By JEFF KINGSTON from japantimes.co.jp
PLEASE LOOK AFTER MOM, by Kyung-Sook Shin. Alfred A. Knopf, 2011, 256 pp., $24.95 (hardcover)
This is an intimate drama brimming with sadness, suspense and surprises as the search for a missing mother in Seoul gives us glimpses into the heart of a family.
The novel is presented in the voices of the writer daughter, the businessman son, the housewife daughter, the abject father and the missing mom.
On a visit to the big city from their home in the countryside, the mom is separated from her husband at the bustling Seoul station and vanishes. The family mounts a search, distributing leaflets, offering a reward and scouring neighborhoods where there are reported sightings.
Amid this crisis we learn a great deal about changing norms, eroding family ties and fading rural rhythms in contemporary Korea. Family connections, and disconnections, are vividly portrayed through shared memories of a mother who meant more to everyone than anyone realized or expressed while she was around. She was the archetypal mom, always there for her children, but underappreciated and poorly understood.
The different glimpses into family and the absent matriarch are moving and shed light on a society in rapid transition and how people are navigating the crosscurrents.

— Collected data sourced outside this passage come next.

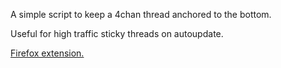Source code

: A simple script to keep a 4chan thread anchored to the bottom.

Useful for high traffic sticky threads on autoupdate.

[Firefox extension.](https://addons.mozilla.org/en-US/developers/addon/4gravity/)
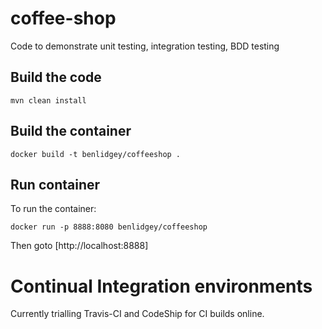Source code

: # coffee-shop
Code to demonstrate unit testing, integration testing, BDD testing

## Build the code

`mvn clean install`

## Build the container

`docker build -t benlidgey/coffeeshop .`

## Run container

To run the container:

`docker run -p 8888:8080 benlidgey/coffeeshop`

Then goto [http://localhost:8888]

# Continual Integration environments

Currently trialling Travis-CI and CodeShip for CI builds online.
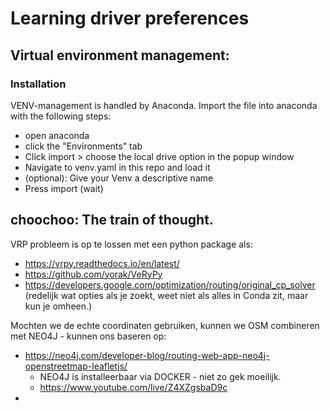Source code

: # Learning driver preferences 

## Virtual environment management: 

### Installation
VENV-management is handled by Anaconda. Import the file into anaconda with the following steps: 
- open anaconda
- click the "Environments" tab
- Click import > choose the local drive option in the popup window
- Navigate to venv.yaml in this repo and load it
- (optional): Give your Venv a descriptive name
- Press import (wait)


## choochoo: The train of thought. 

VRP probleem is op te lossen met een python package als: 
- https://vrpy.readthedocs.io/en/latest/
- https://github.com/yorak/VeRyPy
- https://developers.google.com/optimization/routing/original_cp_solver 
(redelijk wat opties als je zoekt, weet niet als alles in Conda zit, maar kun je omheen.)

Mochten we de echte coordinaten gebruiken, kunnen we OSM combineren met NEO4J - kunnen ons baseren op:
- https://neo4j.com/developer-blog/routing-web-app-neo4j-openstreetmap-leafletjs/ 
    - NEO4J is installeerbaar via DOCKER - niet zo gek moeilijk. 
    - https://www.youtube.com/live/Z4XZgsbaD9c 
- 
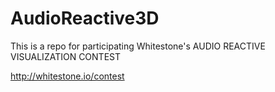 # AudioReactive3D


This is a repo for participating Whitestone's AUDIO REACTIVE VISUALIZATION CONTEST    

http://whitestone.io/contest   


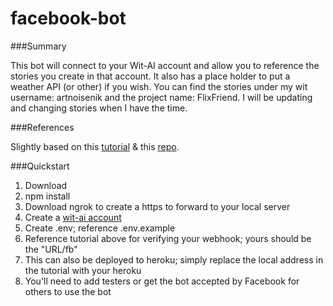 # facebook-bot

###Summary

This bot will connect to your Wit-AI account and allow you to reference the stories you create in that account. It also has a place holder to put a weather API (or other) if you wish. You can find the stories under my wit username: artnoisenik and the project name: FlixFriend. I will be updating and changing stories when I have the time.

###References

Slightly based on this [tutorial](https://sumwu.me/blog/page/9/how-to-create-a-facebook-messenger-bot/) & this [repo](https://github.com/wit-ai/node-wit).

###Quickstart

1. Download
1. npm install
1. Download ngrok to create a https to forward to your local server
1. Create a [wit-ai account](https://wit.ai)
1. Create .env; reference .env.example
1. Reference tutorial above for verifying your webhook; yours should be the "URL/fb"
1. This can also be deployed to heroku; simply replace the local address in the tutorial with your heroku
1. You'll need to add testers or get the bot accepted by Facebook for others to use the bot
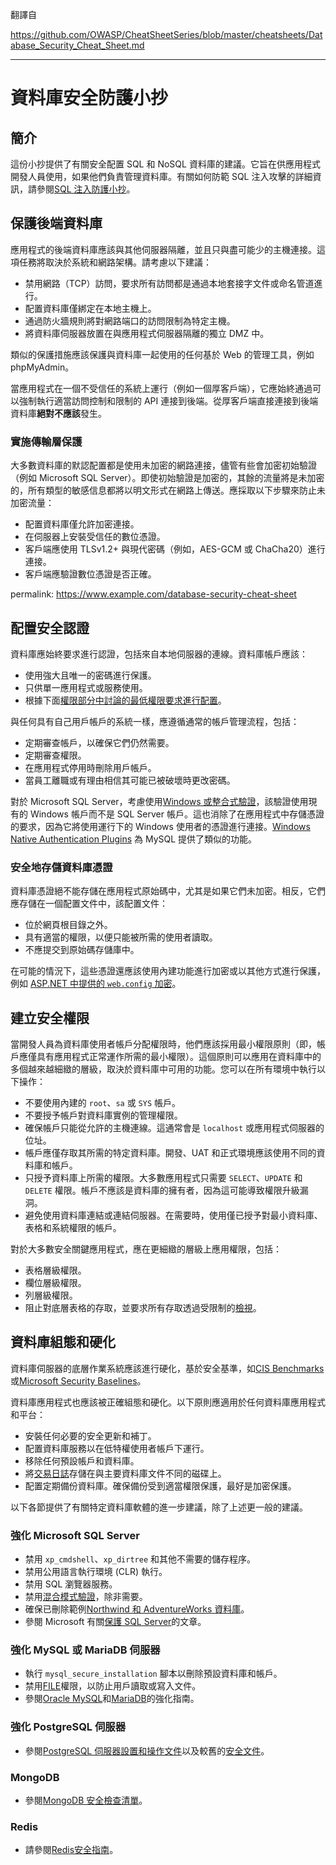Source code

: 翻譯自 

https://github.com/OWASP/CheatSheetSeries/blob/master/cheatsheets/Database_Security_Cheat_Sheet.md

----

# 資料庫安全防護小抄

## 簡介

這份小抄提供了有關安全配置 SQL 和 NoSQL 資料庫的建議。它旨在供應用程式開發人員使用，如果他們負責管理資料庫。有關如何防範 SQL 注入攻擊的詳細資訊，請參閱[SQL 注入防護小抄](SQL_Injection_Prevention_Cheat_Sheet.md)。

## 保護後端資料庫

應用程式的後端資料庫應該與其他伺服器隔離，並且只與盡可能少的主機連接。這項任務將取決於系統和網路架構。請考慮以下建議：

- 禁用網路（TCP）訪問，要求所有訪問都是通過本地套接字文件或命名管道進行。
- 配置資料庫僅綁定在本地主機上。
- 通過防火牆規則將對網路端口的訪問限制為特定主機。
- 將資料庫伺服器放置在與應用程式伺服器隔離的獨立 DMZ 中。

類似的保護措施應該保護與資料庫一起使用的任何基於 Web 的管理工具，例如 phpMyAdmin。

當應用程式在一個不受信任的系統上運行（例如一個厚客戶端），它應始終通過可以強制執行適當訪問控制和限制的 API 連接到後端。從厚客戶端直接連接到後端資料庫**絕對不應該**發生。

### 實施傳輸層保護

大多數資料庫的默認配置都是使用未加密的網路連接，儘管有些會加密初始驗證（例如 Microsoft SQL Server）。即使初始驗證是加密的，其餘的流量將是未加密的，所有類型的敏感信息都將以明文形式在網路上傳送。應採取以下步驟來防止未加密流量：

- 配置資料庫僅允許加密連接。
- 在伺服器上安裝受信任的數位憑證。
- 客戶端應使用 TLSv1.2+ 與現代密碼（例如，AES-GCM 或 ChaCha20）進行連接。
- 客戶端應驗證數位憑證是否正確。 

permalink: https://www.example.com/database-security-cheat-sheet

## 配置安全認證

資料庫應始終要求進行認證，包括來自本地伺服器的連線。資料庫帳戶應該：

- 使用強大且唯一的密碼進行保護。
- 只供單一應用程式或服務使用。
- 根據下面[權限部分中討論的最低權限要求進行配置](#creating-secure-permissions)。

與任何具有自己用戶帳戶的系統一樣，應遵循通常的帳戶管理流程，包括：

- 定期審查帳戶，以確保它們仍然需要。
- 定期審查權限。
- 在應用程式停用時刪除用戶帳戶。
- 當員工離職或有理由相信其可能已被破壞時更改密碼。

對於 Microsoft SQL Server，考慮使用[Windows 或整合式驗證](https://docs.microsoft.com/en-us/dotnet/framework/data/adonet/sql/authentication-in-sql-server)，該驗證使用現有的 Windows 帳戶而不是 SQL Server 帳戶。這也消除了在應用程式中存儲憑證的要求，因為它將使用運行下的 Windows 使用者的憑證進行連接。[Windows Native Authentication Plugins](https://dev.mysql.com/doc/connector-net/en/connector-net-programming-authentication-windows-native.html) 為 MySQL 提供了類似的功能。

### 安全地存儲資料庫憑證

資料庫憑證絕不能存儲在應用程式原始碼中，尤其是如果它們未加密。相反，它們應存儲在一個配置文件中，該配置文件：

- 位於網頁根目錄之外。
- 具有適當的權限，以便只能被所需的使用者讀取。
- 不應提交到原始碼存儲庫中。

在可能的情況下，這些憑證還應該使用內建功能進行加密或以其他方式進行保護，例如 [ASP.NET 中提供的 `web.config` 加密](https://docs.microsoft.com/en-us/dotnet/framework/data/adonet/connection-strings-and-configuration-files#encrypting-configuration-file-sections-using-protected-configuration)。

## 建立安全權限

當開發人員為資料庫使用者帳戶分配權限時，他們應該採用最小權限原則（即，帳戶應僅具有應用程式正常運作所需的最小權限）。這個原則可以應用在資料庫中的多個越來越細緻的層級，取決於資料庫中可用的功能。您可以在所有環境中執行以下操作：

- 不要使用內建的 `root`、`sa` 或 `SYS` 帳戶。
- 不要授予帳戶對資料庫實例的管理權限。
- 確保帳戶只能從允許的主機連線。這通常會是 `localhost` 或應用程式伺服器的位址。
- 帳戶應僅存取其所需的特定資料庫。開發、UAT 和正式環境應該使用不同的資料庫和帳戶。
- 只授予資料庫上所需的權限。大多數應用程式只需要 `SELECT`、`UPDATE` 和 `DELETE` 權限。帳戶不應該是資料庫的擁有者，因為這可能導致權限升級漏洞。
- 避免使用資料庫連結或連結伺服器。在需要時，使用僅已授予對最小資料庫、表格和系統權限的帳戶。

對於大多數安全關鍵應用程式，應在更細緻的層級上應用權限，包括：

- 表格層級權限。
- 欄位層級權限。
- 列層級權限。
- 阻止對底層表格的存取，並要求所有存取透過受限制的[檢視](<https://en.wikipedia.org/wiki/View_(SQL)>)。

## 資料庫組態和硬化

資料庫伺服器的底層作業系統應該進行硬化，基於安全基準，如[CIS Benchmarks](https://www.cisecurity.org/cis-benchmarks/)或[Microsoft Security Baselines](https://docs.microsoft.com/en-us/windows/security/threat-protection/windows-security-baselines)。

資料庫應用程式也應該被正確組態和硬化。以下原則應適用於任何資料庫應用程式和平台：

- 安裝任何必要的安全更新和補丁。
- 配置資料庫服務以在低特權使用者帳戶下運行。
- 移除任何預設帳戶和資料庫。
- 將[交易日誌](https://en.wikipedia.org/wiki/Transaction_log)存儲在與主要資料庫文件不同的磁碟上。
- 配置定期備份資料庫。確保備份受到適當權限保護，最好是加密保護。

以下各節提供了有關特定資料庫軟體的進一步建議，除了上述更一般的建議。

### 強化 Microsoft SQL Server

- 禁用 `xp_cmdshell`、`xp_dirtree` 和其他不需要的儲存程序。
- 禁用公用語言執行環境 (CLR) 執行。
- 禁用 SQL 瀏覽器服務。
- 禁用[混合模式驗證](https://docs.microsoft.com/en-us/sql/relational-databases/security/choose-an-authentication-mode?view=sql-server-ver15)，除非需要。
- 確保已刪除範例[Northwind 和 AdventureWorks 資料庫](https://docs.microsoft.com/en-us/dotnet/framework/data/adonet/sql/linq/downloading-sample-databases)。
- 參閱 Microsoft 有關[保護 SQL Server](https://docs.microsoft.com/en-us/sql/relational-databases/security/securing-sql-server)的文章。

### 強化 MySQL 或 MariaDB 伺服器

- 執行 `mysql_secure_installation` 腳本以刪除預設資料庫和帳戶。
- 禁用[FILE](https://dev.mysql.com/doc/refman/8.0/en/privileges-provided.html#priv_file)權限，以防止用戶讀取或寫入文件。
- 參閱[Oracle MySQL](https://dev.mysql.com/doc/refman/8.0/en/security-guidelines.html)和[MariaDB](https://mariadb.com/kb/en/library/securing-mariadb/)的強化指南。

### 強化 PostgreSQL 伺服器

- 參閱[PostgreSQL 伺服器設置和操作文件](https://www.postgresql.org/docs/current/runtime.html)以及較舊的[安全文件](https://www.postgresql.org/docs/7.0/security.htm)。

### MongoDB

- 參閱[MongoDB 安全檢查清單](https://docs.mongodb.com/manual/administration/security-checklist/)。

### Redis

- 請參閱[Redis安全指南](https://redis.io/topics/security)。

The mother raised the family in a rural area with a shiftless and faithless husband, an arranged marriage that produced children, but little love or understanding. Here mom is endlessly working, haggling and scraping to makes ends meet and feed her children. Knowing she cannot rely on her husband, she undertakes various ventures to earn extra cash, but she is never far from the hearth.
One narrator says: "Your mom never paid full price for anything. Most things she did herself, so her hands were always busy. She sewed and knitted, and she tilled fields without rest. Mom's labor showed that nothing would be reaped if the seeds were not sown."
It is only when mom disappears that everyone in their own way acknowledges how they took her for granted, each dealing with resentment, guilt and recriminations as they search in vain. The son is overwhelmed with guilt because he feels he let her down and lost because she was the only one who always believed in him. The husband also regrets all that was left unsaid and much that was uttered in impatient exasperation.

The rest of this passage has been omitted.